Wegik menyampaikan bahwa kepercayaan publik terhadap pemerintah memainkan peran penting agar kebijakan yang diambil terkait dengan penanganan Covid-19 mendapatkan dukungan yang luas. Konsistensi dalam prinsip dasar dan sinkronisasi antar kebijakan dalam penanganan Covid-19 serta dukungan publik yang kuat dibayangkan akan membantu meningkatkan efektivitas dalam menekan dan memutus rantai penyebaran COVID-19.
Sebaliknya, inkonsistensi dan kegagalan dalam sinkronisasi antar kebijakan dan antar elemen pemerintahan tidak hanya memperlama masa pandemi. Hal ini justru berpotensi memperdalam krisis ekonomi dan kesehatan.
Berdasar hasil riset tersebut, PolGov UGM mengusulkan sejumlah rekomendasi untuk memperkuat kepercayaan publik. Pertama, pemerintah perlu merespons kritik publik dengan menghasilkan kebijakan yang terintegrasi, terarah dan konsisten terhadap prinsip-prinsip dasar tertentu.

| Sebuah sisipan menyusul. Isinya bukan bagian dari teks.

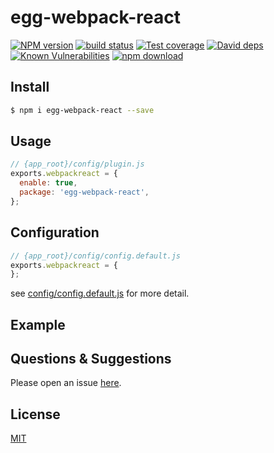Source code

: # egg-webpack-react

[![NPM version][npm-image]][npm-url]
[![build status][travis-image]][travis-url]
[![Test coverage][codecov-image]][codecov-url]
[![David deps][david-image]][david-url]
[![Known Vulnerabilities][snyk-image]][snyk-url]
[![npm download][download-image]][download-url]

[npm-image]: https://img.shields.io/npm/v/egg-webpack-react.svg?style=flat-square
[npm-url]: https://npmjs.org/package/egg-webpack-react
[travis-image]: https://img.shields.io/travis/eggjs/egg-webpack-react.svg?style=flat-square
[travis-url]: https://travis-ci.org/eggjs/egg-webpack-react
[codecov-image]: https://img.shields.io/codecov/c/github/eggjs/egg-webpack-react.svg?style=flat-square
[codecov-url]: https://codecov.io/github/eggjs/egg-webpack-react?branch=master
[david-image]: https://img.shields.io/david/eggjs/egg-webpack-react.svg?style=flat-square
[david-url]: https://david-dm.org/eggjs/egg-webpack-react
[snyk-image]: https://snyk.io/test/npm/egg-webpack-react/badge.svg?style=flat-square
[snyk-url]: https://snyk.io/test/npm/egg-webpack-react
[download-image]: https://img.shields.io/npm/dm/egg-webpack-react.svg?style=flat-square
[download-url]: https://npmjs.org/package/egg-webpack-react

<!--
Description here.
-->

## Install

```bash
$ npm i egg-webpack-react --save
```

## Usage

```js
// {app_root}/config/plugin.js
exports.webpackreact = {
  enable: true,
  package: 'egg-webpack-react',
};
```

## Configuration

```js
// {app_root}/config/config.default.js
exports.webpackreact = {
};
```

see [config/config.default.js](config/config.default.js) for more detail.

## Example

<!-- example here -->

## Questions & Suggestions

Please open an issue [here](https://github.com/eggjs/egg/issues).

## License

[MIT](LICENSE)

Karena itu diperlukan satu peraturan pokok yang menjadi landasan dasar dalam penanganan Covid-19. Peraturan pokok ini meletakkan prinsip-prinsip dasar yang menjadi acuan bagi seluruh aturan turunan maupun aturan sektoral.
“Prinsip ini misalnya menyangkut keterbukaan, partisipasi publik, koordinasi, dan kebijakan berbasis data,”ujarnya.
Kedua, perlunya ruang yang fleksibel untuk evaluasi kebijakan tetap harus dibuka sehingga pemerintah bisa adaptif terhadap perkembangan terbaru. Hal ini dibutuhkan mengingat problem yang dibawa oleh pandemi Covid-19 sangat kompleks. Meski ruang adaptasi kebijakan dibuka, namun prinsip-prinsip dasar yang ada tetap harus dipegang.
Ketiga, perlu adaptasi kebijakan terhadap perkembangan yang ada harus didasarkan pada data yang kuat dan bisa dipertanggungjawabkan.
“Perubahan kebijakan yang ada juga perlu dikomunikasikan secara luas dan kontinu dengan argumen yang mudah dipahami publik,”pungkasnya.